DATA SHOWN:
########################################
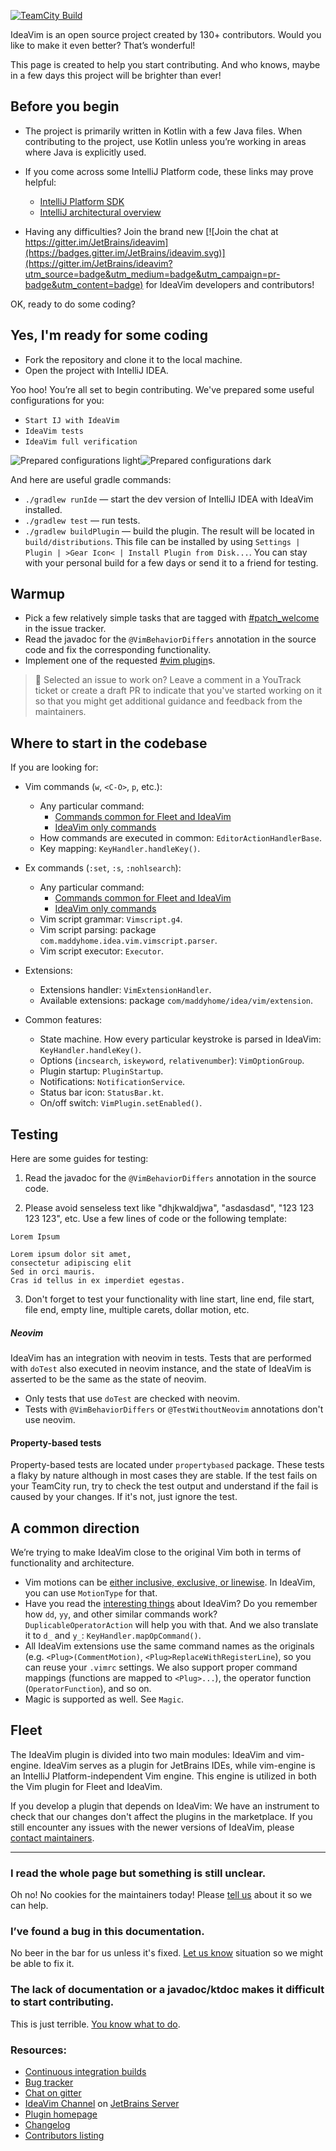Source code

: [![TeamCity Build][teamcity-build-status-svg]][teamcity-build-status]

IdeaVim is an open source project created by 130+ contributors. Would you like to make it even better? That’s wonderful!

This page is created to help you start contributing. And who knows, maybe in a few days this project will be brighter than ever!

## Before you begin

- The project is primarily written in Kotlin with a few Java files. When contributing to the project, use Kotlin unless
you’re working in areas where Java is explicitly used.

- If you come across some IntelliJ Platform code, these links may prove helpful:

    * [IntelliJ Platform SDK](https://plugins.jetbrains.com/docs/intellij/welcome.html)
    * [IntelliJ architectural overview](https://plugins.jetbrains.com/docs/intellij/fundamentals.html)

- Having any difficulties?
Join the brand new
[![Join the chat at https://gitter.im/JetBrains/ideavim](https://badges.gitter.im/JetBrains/ideavim.svg)](https://gitter.im/JetBrains/ideavim?utm_source=badge&utm_medium=badge&utm_campaign=pr-badge&utm_content=badge)
for IdeaVim developers and contributors! 

OK, ready to do some coding?

## Yes, I'm ready for some coding

* Fork the repository and clone it to the local machine.
* Open the project with IntelliJ IDEA.

Yoo hoo! You’re all set to begin contributing.
We've prepared some useful configurations for you:

- `Start IJ with IdeaVim`
- `IdeaVim tests`
- `IdeaVim full verification`

![Prepared configurations light](assets/contributing/configs-light.png#gh-light-mode-only)![Prepared configurations dark](assets/contributing/configs-dark.png#gh-dark-mode-only)

And here are useful gradle commands:

* `./gradlew runIde` — start the dev version of IntelliJ IDEA with IdeaVim installed.
* `./gradlew test` — run tests.
* `./gradlew buildPlugin` — build the plugin. The result will be located in `build/distributions`. This file can be
installed by using `Settings | Plugin | >Gear Icon< | Install Plugin from Disk...`. You can stay with your personal build
for a few days or send it to a friend for testing.

## Warmup

 - Pick a few relatively simple tasks that are tagged with 
[#patch_welcome](https://youtrack.jetbrains.com/issues/VIM?q=%23patch_welcome%20%23Unresolved%20sort%20by:%20votes%20)
 in the issue tracker.
 - Read the javadoc for the `@VimBehaviorDiffers` annotation in the source code and fix the corresponding functionality.
 - Implement one of the requested [#vim plugin](https://youtrack.jetbrains.com/issues/VIM?q=%23Unresolved%20tag:%20%7Bvim%20plugin%7D%20sort%20by:%20votes%20)s.

> :small_orange_diamond: Selected an issue to work on? Leave a comment in a YouTrack ticket or create a draft PR
> to indicate that you've started working on it so that you might get additional guidance and feedback from the maintainers.

## Where to start in the codebase

If you are looking for:

- Vim commands (`w`, `<C-O>`, `p`, etc.):
    - Any particular command:
      - [Commands common for Fleet and IdeaVim](vim-engine/src/main/resources/ksp-generated/engine_commands.json)
      - [IdeaVim only commands](src/main/resources/ksp-generated/intellij_commands.json)
    - How commands are executed in common: `EditorActionHandlerBase`.
    - Key mapping: `KeyHandler.handleKey()`.

- Ex commands (`:set`, `:s`, `:nohlsearch`):
    - Any particular command:
        - [Commands common for Fleet and IdeaVim](vim-engine/src/main/resources/ksp-generated/engine_ex_commands.json)
        - [IdeaVim only commands](src/main/resources/ksp-generated/intellij_ex_commands.json)
    - Vim script grammar: `Vimscript.g4`.
    - Vim script parsing: package `com.maddyhome.idea.vim.vimscript.parser`.
    - Vim script executor: `Executor`.

- Extensions:
    - Extensions handler: `VimExtensionHandler`.
    - Available extensions: package `com/maddyhome/idea/vim/extension`.

- Common features:
    - State machine. How every particular keystroke is parsed in IdeaVim: `KeyHandler.handleKey()`.
    - Options (`incsearch`, `iskeyword`, `relativenumber`): `VimOptionGroup`.
    - Plugin startup: `PluginStartup`.
    - Notifications: `NotificationService`.
    - Status bar icon: `StatusBar.kt`.
    - On/off switch: `VimPlugin.setEnabled()`.


## Testing

Here are some guides for testing:

1. Read the javadoc for the `@VimBehaviorDiffers` annotation in the source code.

2. Please avoid senseless text like "dhjkwaldjwa", "asdasdasd", "123 123 123 123", etc. Use a few lines of code or
the following template:
```text
Lorem Ipsum

Lorem ipsum dolor sit amet,
consectetur adipiscing elit
Sed in orci mauris.
Cras id tellus in ex imperdiet egestas.
```

3. Don't forget to test your functionality with line start, line end, file start, file end, empty line, multiple
carets, dollar motion, etc.
   
##### Neovim
IdeaVim has an integration with neovim in tests. Tests that are performed with `doTest` also executed in
neovim instance, and the state of IdeaVim is asserted to be the same as the state of neovim.
- Only tests that use `doTest` are checked with neovim.
- Tests with `@VimBehaviorDiffers` or `@TestWithoutNeovim` annotations don't use neovim.

#### Property-based tests
Property-based tests are located under `propertybased` package. These tests a flaky by nature
although in most cases they are stable. If the test fails on your TeamCity run, try to check the test output and understand 
if the fail is caused by your changes. If it's not, just ignore the test.


## A common direction

We’re trying to make IdeaVim close to the original Vim both in terms of functionality and architecture.

- Vim motions can be [either inclusive, exclusive, or linewise](http://vimdoc.sourceforge.net/htmldoc/motion.html#inclusive).
In IdeaVim, you can use `MotionType` for that.
- Have you read the [interesting things](https://github.com/JetBrains/ideavim#some-facts-about-vim) about IdeaVim?
Do you remember how `dd`, `yy`, and other similar commands work? `DuplicableOperatorAction` will help you with that.
And we also translate it to `d_` and `y_`: `KeyHandler.mapOpCommand()`.
- All IdeaVim extensions use the same command names as the originals (e.g. `<Plug>(CommentMotion)`, `<Plug>ReplaceWithRegisterLine`),
so you can reuse your `.vimrc` settings. 
We also support proper command mappings (functions are mapped to `<Plug>...`), the operator function (`OperatorFunction`), and so on.
- Magic is supported as well. See `Magic`.


## Fleet

The IdeaVim plugin is divided into two main modules: IdeaVim and vim-engine.
IdeaVim serves as a plugin for JetBrains IDEs, while vim-engine is an IntelliJ Platform-independent Vim engine.
This engine is utilized in both the Vim plugin for Fleet and IdeaVim.

If you develop a plugin that depends on IdeaVim: We have an instrument to check that our changes don't affect
the plugins in the marketplace.
If you still encounter any issues with the newer versions of IdeaVim, please [contact maintainers](https://github.com/JetBrains/ideavim#contact-maintainers).


-----

### I read the whole page but something is still unclear.

Oh no! No cookies for the maintainers today! Please [tell us](https://github.com/JetBrains/ideavim#contact-maintainers) about it so we can help.


### I’ve found a bug in this documentation.

No beer in the bar for us unless it's fixed. [Let us know](https://github.com/JetBrains/ideavim#contact-maintainers) situation so we might be able to fix it.


### The lack of documentation or a javadoc/ktdoc makes it difficult to start contributing.

This is just terrible. [You know what to do](https://github.com/JetBrains/ideavim#contact-maintainers).

### Resources:

* [Continuous integration builds](https://ideavim.teamcity.com/)
* [Bug tracker](https://youtrack.jetbrains.com/issues/VIM)
* [Chat on gitter](https://gitter.im/JetBrains/ideavim)
* [IdeaVim Channel](https://jb.gg/bi6zp7) on [JetBrains Server](https://discord.gg/jetbrains)
* [Plugin homepage](https://plugins.jetbrains.com/plugin/164-ideavim)
* [Changelog](CHANGES.md)
* [Contributors listing](AUTHORS.md)

[teamcity-build-status]: https://ideavim.teamcity.com/viewType.html?buildTypeId=Ideavim_IdeaVimTests_Latest_EAP&guest=1
[teamcity-build-status-svg]: https://ideavim.teamcity.com/app/rest/builds/buildType:(id:Ideavim_IdeaVimTests_Latest_EAP)/statusIcon.svg?guest=1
########################################
BRIEF: Leave the images behind and write out every entry exactly.

RESPONSE:
Source code

: [![TeamCity Build][teamcity-build-status-svg]][teamcity-build-status]

IdeaVim is an open source project created by 130+ contributors. Would you like to make it even better? That’s wonderful!

This page is created to help you start contributing. And who knows, maybe in a few days this project will be brighter than ever!

## Before you begin

- The project is primarily written in Kotlin with a few Java files. When contributing to the project, use Kotlin unless
you’re working in areas where Java is explicitly used.

- If you come across some IntelliJ Platform code, these links may prove helpful:

    * [IntelliJ Platform SDK](https://plugins.jetbrains.com/docs/intellij/welcome.html)
    * [IntelliJ architectural overview](https://plugins.jetbrains.com/docs/intellij/fundamentals.html)

- Having any difficulties?
Join the brand new
[![Join the chat at https://gitter.im/JetBrains/ideavim](https://badges.gitter.im/JetBrains/ideavim.svg)](https://gitter.im/JetBrains/ideavim?utm_source=badge&utm_medium=badge&utm_campaign=pr-badge&utm_content=badge)
for IdeaVim developers and contributors! 

OK, ready to do some coding?

## Yes, I'm ready for some coding

* Fork the repository and clone it to the local machine.
* Open the project with IntelliJ IDEA.

Yoo hoo! You’re all set to begin contributing.
We've prepared some useful configurations for you:

- `Start IJ with IdeaVim`
- `IdeaVim tests`
- `IdeaVim full verification`

![Prepared configurations light](assets/contributing/configs-light.png#gh-light-mode-only)![Prepared configurations dark](assets/contributing/configs-dark.png#gh-dark-mode-only)

And here are useful gradle commands:

* `./gradlew runIde` — start the dev version of IntelliJ IDEA with IdeaVim installed.
* `./gradlew test` — run tests.
* `./gradlew buildPlugin` — build the plugin. The result will be located in `build/distributions`. This file can be
installed by using `Settings | Plugin | >Gear Icon< | Install Plugin from Disk...`. You can stay with your personal build
for a few days or send it to a friend for testing.

## Warmup

 - Pick a few relatively simple tasks that are tagged with 
[#patch_welcome](https://youtrack.jetbrains.com/issues/VIM?q=%23patch_welcome%20%23Unresolved%20sort%20by:%20votes%20)
 in the issue tracker.
 - Read the javadoc for the `@VimBehaviorDiffers` annotation in the source code and fix the corresponding functionality.
 - Implement one of the requested [#vim plugin](https://youtrack.jetbrains.com/issues/VIM?q=%23Unresolved%20tag:%20%7Bvim%20plugin%7D%20sort%20by:%20votes%20)s.

> :small_orange_diamond: Selected an issue to work on? Leave a comment in a YouTrack ticket or create a draft PR
> to indicate that you've started working on it so that you might get additional guidance and feedback from the maintainers.

## Where to start in the codebase

If you are looking for:

- Vim commands (`w`, `<C-O>`, `p`, etc.):
    - Any particular command:
      - [Commands common for Fleet and IdeaVim](vim-engine/src/main/resources/ksp-generated/engine_commands.json)
      - [IdeaVim only commands](src/main/resources/ksp-generated/intellij_commands.json)
    - How commands are executed in common: `EditorActionHandlerBase`.
    - Key mapping: `KeyHandler.handleKey()`.

- Ex commands (`:set`, `:s`, `:nohlsearch`):
    - Any particular command:
        - [Commands common for Fleet and IdeaVim](vim-engine/src/main/resources/ksp-generated/engine_ex_commands.json)
        - [IdeaVim only commands](src/main/resources/ksp-generated/intellij_ex_commands.json)
    - Vim script grammar: `Vimscript.g4`.
    - Vim script parsing: package `com.maddyhome.idea.vim.vimscript.parser`.
    - Vim script executor: `Executor`.

- Extensions:
    - Extensions handler: `VimExtensionHandler`.
    - Available extensions: package `com/maddyhome/idea/vim/extension`.

- Common features:
    - State machine. How every particular keystroke is parsed in IdeaVim: `KeyHandler.handleKey()`.
    - Options (`incsearch`, `iskeyword`, `relativenumber`): `VimOptionGroup`.
    - Plugin startup: `PluginStartup`.
    - Notifications: `NotificationService`.
    - Status bar icon: `StatusBar.kt`.
    - On/off switch: `VimPlugin.setEnabled()`.


## Testing

Here are some guides for testing:

1. Read the javadoc for the `@VimBehaviorDiffers` annotation in the source code.

2. Please avoid senseless text like "dhjkwaldjwa", "asdasdasd", "123 123 123 123", etc. Use a few lines of code or
the following template:
```text
Lorem Ipsum

Lorem ipsum dolor sit amet,
consectetur adipiscing elit
Sed in orci mauris.
Cras id tellus in ex imperdiet egestas.
```

3. Don't forget to test your functionality with line start, line end, file start, file end, empty line, multiple
carets, dollar motion, etc.
   
##### Neovim
IdeaVim has an integration with neovim in tests. Tests that are performed with `doTest` also executed in
neovim instance, and the state of IdeaVim is asserted to be the same as the state of neovim.
- Only tests that use `doTest` are checked with neovim.
- Tests with `@VimBehaviorDiffers` or `@TestWithoutNeovim` annotations don't use neovim.

#### Property-based tests
Property-based tests are located under `propertybased` package. These tests a flaky by nature
although in most cases they are stable. If the test fails on your TeamCity run, try to check the test output and understand 
if the fail is caused by your changes. If it's not, just ignore the test.


## A common direction

We’re trying to make IdeaVim close to the original Vim both in terms of functionality and architecture.

- Vim motions can be [either inclusive, exclusive, or linewise](http://vimdoc.sourceforge.net/htmldoc/motion.html#inclusive).
In IdeaVim, you can use `MotionType` for that.
- Have you read the [interesting things](https://github.com/JetBrains/ideavim#some-facts-about-vim) about IdeaVim?
Do you remember how `dd`, `yy`, and other similar commands work? `DuplicableOperatorAction` will help you with that.
And we also translate it to `d_` and `y_`: `KeyHandler.mapOpCommand()`.
- All IdeaVim extensions use the same command names as the originals (e.g. `<Plug>(CommentMotion)`, `<Plug>ReplaceWithRegisterLine`),
so you can reuse your `.vimrc` settings. 
We also support proper command mappings (functions are mapped to `<Plug>...`), the operator function (`OperatorFunction`), and so on.
- Magic is supported as well. See `Magic`.


## Fleet

The IdeaVim plugin is divided into two main modules: IdeaVim and vim-engine.
IdeaVim serves as a plugin for JetBrains IDEs, while vim-engine is an IntelliJ Platform-independent Vim engine.
This engine is utilized in both the Vim plugin for Fleet and IdeaVim.

If you develop a plugin that depends on IdeaVim: We have an instrument to check that our changes don't affect
the plugins in the marketplace.
If you still encounter any issues with the newer versions of IdeaVim, please [contact maintainers](https://github.com/JetBrains/ideavim#contact-maintainers).


-----

### I read the whole page but something is still unclear.

Oh no! No cookies for the maintainers today! Please [tell us](https://github.com/JetBrains/ideavim#contact-maintainers) about it so we can help.


### I’ve found a bug in this documentation.

No beer in the bar for us unless it's fixed. [Let us know](https://github.com/JetBrains/ideavim#contact-maintainers) situation so we might be able to fix it.


### The lack of documentation or a javadoc/ktdoc makes it difficult to start contributing.

This is just terrible. [You know what to do](https://github.com/JetBrains/ideavim#contact-maintainers).

### Resources:

* [Continuous integration builds](https://ideavim.teamcity.com/)
* [Bug tracker](https://youtrack.jetbrains.com/issues/VIM)
* [Chat on gitter](https://gitter.im/JetBrains/ideavim)
* [IdeaVim Channel](https://jb.gg/bi6zp7) on [JetBrains Server](https://discord.gg/jetbrains)
* [Plugin homepage](https://plugins.jetbrains.com/plugin/164-ideavim)
* [Changelog](CHANGES.md)
* [Contributors listing](AUTHORS.md)

[teamcity-build-status]: https://ideavim.teamcity.com/viewType.html?buildTypeId=Ideavim_IdeaVimTests_Latest_EAP&guest=1
[teamcity-build-status-svg]: https://ideavim.teamcity.com/app/rest/builds/buildType:(id:Ideavim_IdeaVimTests_Latest_EAP)/statusIcon.svg?guest=1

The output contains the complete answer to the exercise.